In issue #170 of Dragon magazine, a new subgroup of dragons was presented, the ferrous dragons. Unlike the metallic, chromatic, or gem dragons, they did not share an alignment axis. To be honest, there’s always been something I felt was lacking about them; they aren’t unified enough, and the name is rather a misnomer, as ferrous should apply only to iron and iron alloy metals. The dragons presented were the Chromium (Chrome) Dragon, the Cobalt Dragon, the Iron Dragon, the Nickel Dragon, and the Tungsten Dragon. Knowledge of most of these metals is fairly recent and can’t easily be accessed or identified without fairly modern scientific methods; of course, wizardry could easily identify different metals and could be used to replace modern smelting and chemical processes. It also seems like being metals should put them squarely in the Metallic Dragon category, or at least being *almost* Metallic (as Steel, Mercury, and Electrum Dragons are). All that said, I decided to use them as test candidates for creating my own versions of the Monstrous Compendium sheets. These sheets are formatted for double-sided printing with a gutter to allow for binding or placing in a three ring binder, although I haven’t really checked to see if there was enough space for any of that.
It’s funny how I keep stumbling across deities to add to my project. Just recently, I discovered a single line in Dungeon #2 (in Nigel Findley’s adventure Caermor) referring to an evil dwarven god of revenge (even to undeath) called Cador, so into my project he goes! Also, Dungeon #5 has an adventure surrounding followers of the ascended tanar’ri Shami-Amourae, the goddess of debased eros and so-called Queen of Succubi. Seems fitting considering the other demon princes in the project already.

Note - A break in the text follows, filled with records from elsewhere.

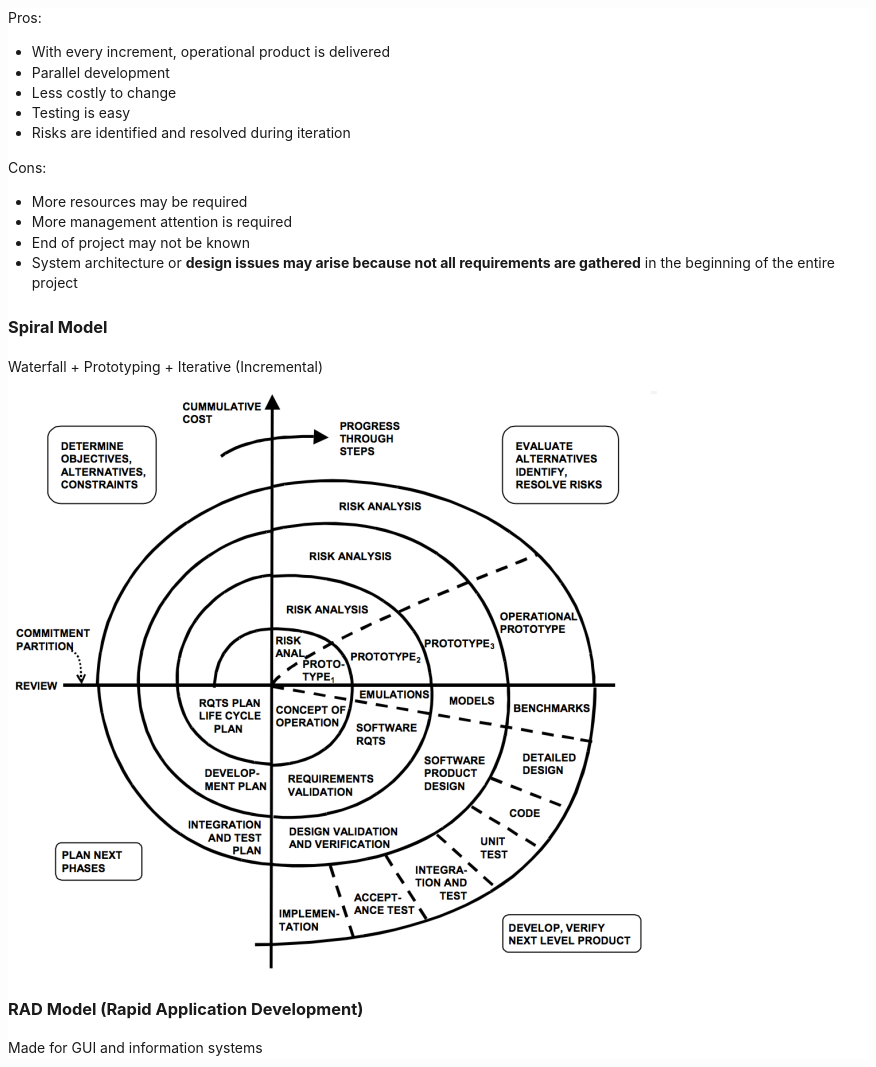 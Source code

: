 Pros:
- With every increment, operational product is
delivered
- Parallel development
- Less costly to change
- Testing is easy
- Risks are identified and resolved during iteration

Cons:
- More resources may be required
- More management attention is required
- End of project may not be known
- System architecture or **design issues may arise because not all requirements are gathered** in the beginning of the entire project

### Spiral Model
Waterfall + Prototyping + Iterative (Incremental)

![alt text](assets/image-4.png)

### RAD Model (Rapid Application Development)
Made for GUI and information systems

I seem to have this incessant need to find MOAR GODS to add to the project. I’ve already added Grond Peaksmasher, a giantish demigod of firbolgs from the Moonshaes in the Forgotten Realms, Refnara the gnollish god of fear from Dungeon #48, Krocaa, an aarakocra god from one issue of Dragon (can’t recall which offhand), and of course the large expansion of draconic and centaur gods. Now I’m also considering a number of others. Anguileusis, the Anguillian god from Sea Devils Monstrous Arcana book, is one I’ll probably take on, even though I do not particularly like the god or the monsters who worship him; however, they are canonically in FR’s underdark. Then you’ve got the deities worshipped by grippli and grung; adding them could form the basis of a remnant amphibian/batrachian pantheon along with Ramenos. Of course, I’d have to come up with names for them, histories, relationships, etc. Then there is the deity worshipped by the squirrel-like kercpa, which is another god I’d need to name, and even Orcus himself. My fear with that last one is treading on toes or canon, since he has long been one of the popular great evils (and is mentioned in many products) in D&D history. There are a few others I’m considering, such as the Wise Queen of the K’r’r’r, an arachnid race from Spelljammer, the thri-kreen Mantis God of the Eternal Lotus, and the Vedic god of Rakshasas, Ravanna. Some pantheons have been mentioned but undetailed, which I am considering working on as well, such as the Neogi pantheon, the Dracon pantheon, and the Grommam pantheon. One problem with the latter two pantheons is that we know they exist, but that’s it; no individual gods are specified. Finally, there are a small number of 3rd edition gods I might add to the project, such as the drow god Keptolo and some of the new Elven gods from Races of the Wild; I’ve pretty much ruled out the gnomish gods, the halfling gods, and most of the dwarvish gods for various reasons such as unnecessary similarity to existing gods and unimaginative and/or apocryphal nature.
I’m interested in what others think of these gods, and if there’s been any other work done to expand some of these deities (the few I’ve searched for don’t seem to have had much published).